◆ WHAT TO WORK ON: Search the entries for the word "SELECT". Copy every line where it turns up.
--- DATA EXCERPTS Enclosed Below ---
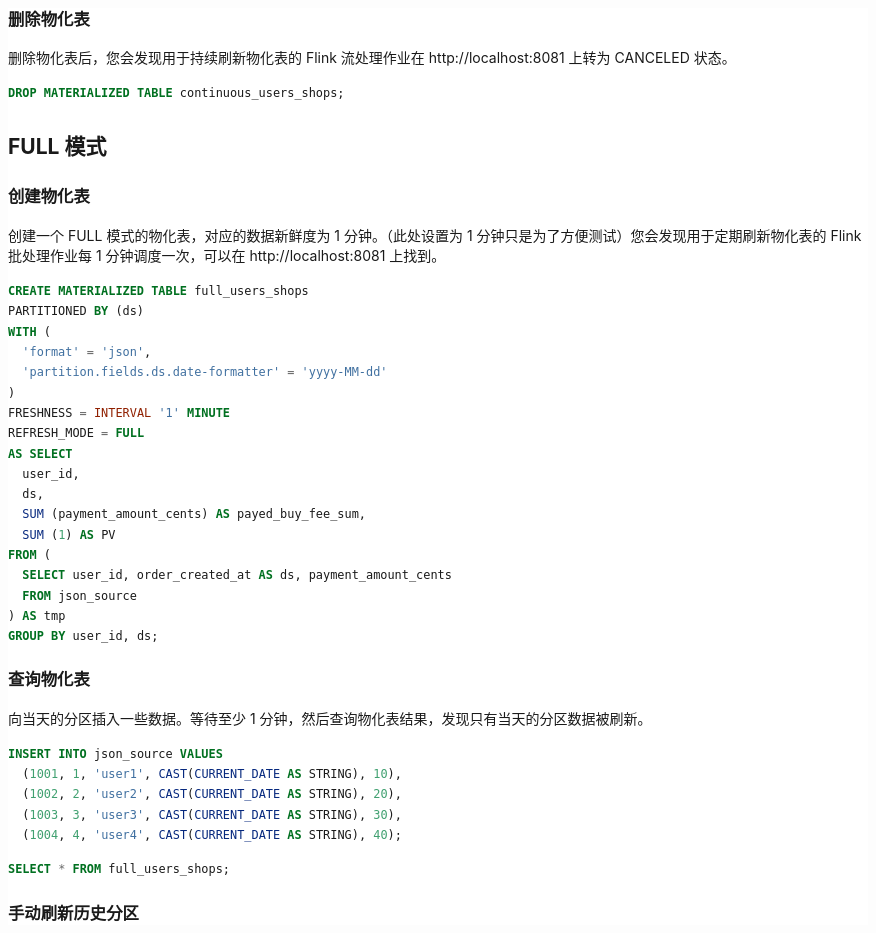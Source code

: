 ### 删除物化表

删除物化表后，您会发现用于持续刷新物化表的 Flink 流处理作业在 http://localhost:8081 上转为 CANCELED 状态。

```sql
DROP MATERIALIZED TABLE continuous_users_shops;
```

## FULL 模式

### 创建物化表

创建一个 FULL 模式的物化表，对应的数据新鲜度为 1 分钟。（此处设置为 1 分钟只是为了方便测试）您会发现用于定期刷新物化表的 Flink 批处理作业每 1 分钟调度一次，可以在 http://localhost:8081 上找到。

```sql
CREATE MATERIALIZED TABLE full_users_shops
PARTITIONED BY (ds)
WITH (
  'format' = 'json',
  'partition.fields.ds.date-formatter' = 'yyyy-MM-dd'
)
FRESHNESS = INTERVAL '1' MINUTE
REFRESH_MODE = FULL
AS SELECT
  user_id,
  ds,
  SUM (payment_amount_cents) AS payed_buy_fee_sum,
  SUM (1) AS PV
FROM (
  SELECT user_id, order_created_at AS ds, payment_amount_cents
  FROM json_source
) AS tmp
GROUP BY user_id, ds;
```

### 查询物化表

向当天的分区插入一些数据。等待至少 1 分钟，然后查询物化表结果，发现只有当天的分区数据被刷新。

```sql
INSERT INTO json_source VALUES 
  (1001, 1, 'user1', CAST(CURRENT_DATE AS STRING), 10),
  (1002, 2, 'user2', CAST(CURRENT_DATE AS STRING), 20),
  (1003, 3, 'user3', CAST(CURRENT_DATE AS STRING), 30),
  (1004, 4, 'user4', CAST(CURRENT_DATE AS STRING), 40);
```

```sql
SELECT * FROM full_users_shops;
```

### 手动刷新历史分区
--- End of Enclosed DATA EXCERPTS ---
◆ THE COMPLETED TASK:
AS SELECT
  SELECT user_id, order_created_at AS ds, payment_amount_cents
SELECT * FROM full_users_shops;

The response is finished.